拠点内に侵入する為には塀を飛び越えるか、それこそ壁か扉を破壊しなければならない。人の拠点に侵入を試みれば敵対行動と見做され、エネミーカラーになる。そうなれば迎撃装置が作動するので、勝手に侵入する事は凡そ不可能だろう。
扉の前には警告文を刻んでいるので、あえて無視して俺の拠点に侵入するつもりなら容赦をするつもりは無かった。
迎撃装置も技術レベルがもう少し上がれば、その内新調するつもりだ。
いっそ門の前に見張りでも建てた方が良いかも知れないな。
町の防衛施設として、自動化装置と補充用の矢をしまった収納箱には注意をして貰う必要がある。
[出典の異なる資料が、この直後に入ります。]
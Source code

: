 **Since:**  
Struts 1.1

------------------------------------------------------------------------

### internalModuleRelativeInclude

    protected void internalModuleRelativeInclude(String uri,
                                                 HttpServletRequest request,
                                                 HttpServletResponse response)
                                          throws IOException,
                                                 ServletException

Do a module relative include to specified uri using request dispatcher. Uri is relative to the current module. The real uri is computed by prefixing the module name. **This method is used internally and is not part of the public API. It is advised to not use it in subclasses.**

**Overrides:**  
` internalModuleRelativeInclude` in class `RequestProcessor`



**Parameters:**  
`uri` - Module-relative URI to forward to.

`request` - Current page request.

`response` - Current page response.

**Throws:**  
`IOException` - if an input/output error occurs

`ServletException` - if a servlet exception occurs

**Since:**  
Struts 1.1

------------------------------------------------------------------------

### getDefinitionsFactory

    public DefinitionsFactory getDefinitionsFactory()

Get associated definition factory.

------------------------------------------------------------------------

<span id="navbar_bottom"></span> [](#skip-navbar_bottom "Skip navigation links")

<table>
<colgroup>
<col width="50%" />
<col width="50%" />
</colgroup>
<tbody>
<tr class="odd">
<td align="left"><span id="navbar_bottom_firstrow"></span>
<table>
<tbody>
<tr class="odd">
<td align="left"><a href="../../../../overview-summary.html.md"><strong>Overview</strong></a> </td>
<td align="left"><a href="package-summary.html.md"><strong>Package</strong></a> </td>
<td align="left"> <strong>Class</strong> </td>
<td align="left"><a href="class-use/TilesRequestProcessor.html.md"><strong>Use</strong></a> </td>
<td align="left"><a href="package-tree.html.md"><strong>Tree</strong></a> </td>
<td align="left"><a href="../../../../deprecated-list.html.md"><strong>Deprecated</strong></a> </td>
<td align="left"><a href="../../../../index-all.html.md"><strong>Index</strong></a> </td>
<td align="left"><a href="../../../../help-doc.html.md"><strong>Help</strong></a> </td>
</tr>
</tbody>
悪意を持って攻撃を加えなければ破壊はされないだろうが、それでも念の為だ。イザークさんに相談をしてみれば、その内衛兵隊で歩哨を立ててくれる事になった。
衛兵が利用をしやすい様に、エントランス部分に小屋、小屋と呼ぶには少々大きいが家と呼ぶほどではないので小屋と呼んでいる施設と、序でにその脇に井戸を設置した。小屋の中は好きにいじって貰う様にしている。
その後、必要素材の確保が出来たのであらたな設備をクラフトする。交通手段の確保については色々と悩んだが、結局、まずはこれを設置する事にした。技術ツリーの開放によってクラフト出来る様になった課金レシピ、その名も転移門である。